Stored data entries

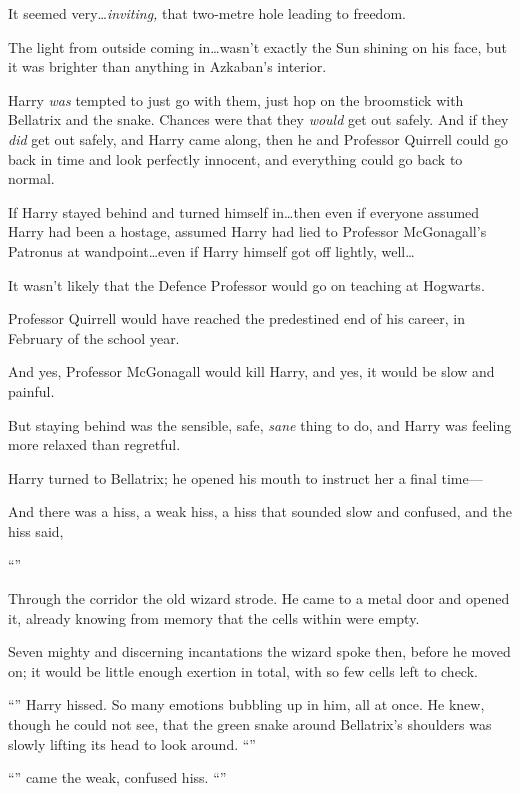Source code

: It seemed very…\emph{inviting,} that two-metre hole leading to freedom.

The light from outside coming in…wasn’t exactly the Sun shining on his face, but it was brighter than anything in Azkaban’s interior.

Harry \emph{was} tempted to just go with them, just hop on the broomstick with Bellatrix and the snake. Chances were that they \emph{would} get out safely. And if they \emph{did} get out safely, and Harry came along, then he and Professor Quirrell could go back in time and look perfectly innocent, and everything could go back to normal.

If Harry stayed behind and turned himself in…then even if everyone assumed Harry had been a hostage, assumed Harry had lied to Professor McGonagall’s Patronus at wandpoint…even if Harry himself got off lightly, well…

It wasn’t likely that the Defence Professor would go on teaching at Hogwarts.

Professor Quirrell would have reached the predestined end of his career, in February of the school year.

And yes, Professor McGonagall would kill Harry, and yes, it would be slow and painful.

But staying behind was the sensible, safe, \emph{sane} thing to do, and Harry was feeling more relaxed than regretful.

Harry turned to Bellatrix; he opened his mouth to instruct her a final time—

And there was a hiss, a weak hiss, a hiss that sounded slow and confused, and the hiss said,

“”

\later

Through the corridor the old wizard strode. He came to a metal door and opened it, already knowing from memory that the cells within were empty.

Seven mighty and discerning incantations the wizard spoke then, before he moved on; it would be little enough exertion in total, with so few cells left to check.

\later

“” Harry hissed. So many emotions bubbling up in him, all at once. He knew, though he could not see, that the green snake around Bellatrix’s shoulders was slowly lifting its head to look around. “”

“” came the weak, confused hiss. “”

* [Task goal]
Without copying the pictures, transcribe the entries exactly.

* [Solution for this exercise]
Source code

: It seemed very…\emph{inviting,} that two-metre hole leading to freedom.

The light from outside coming in…wasn’t exactly the Sun shining on his face, but it was brighter than anything in Azkaban’s interior.

Harry \emph{was} tempted to just go with them, just hop on the broomstick with Bellatrix and the snake. Chances were that they \emph{would} get out safely. And if they \emph{did} get out safely, and Harry came along, then he and Professor Quirrell could go back in time and look perfectly innocent, and everything could go back to normal.

If Harry stayed behind and turned himself in…then even if everyone assumed Harry had been a hostage, assumed Harry had lied to Professor McGonagall’s Patronus at wandpoint…even if Harry himself got off lightly, well…

It wasn’t likely that the Defence Professor would go on teaching at Hogwarts.

Professor Quirrell would have reached the predestined end of his career, in February of the school year.

And yes, Professor McGonagall would kill Harry, and yes, it would be slow and painful.

But staying behind was the sensible, safe, \emph{sane} thing to do, and Harry was feeling more relaxed than regretful.

Harry turned to Bellatrix; he opened his mouth to instruct her a final time—

And there was a hiss, a weak hiss, a hiss that sounded slow and confused, and the hiss said,

“”

\later

Through the corridor the old wizard strode. He came to a metal door and opened it, already knowing from memory that the cells within were empty.

Seven mighty and discerning incantations the wizard spoke then, before he moved on; it would be little enough exertion in total, with so few cells left to check.

\later

“” Harry hissed. So many emotions bubbling up in him, all at once. He knew, though he could not see, that the green snake around Bellatrix’s shoulders was slowly lifting its head to look around. “”

“” came the weak, confused hiss. “”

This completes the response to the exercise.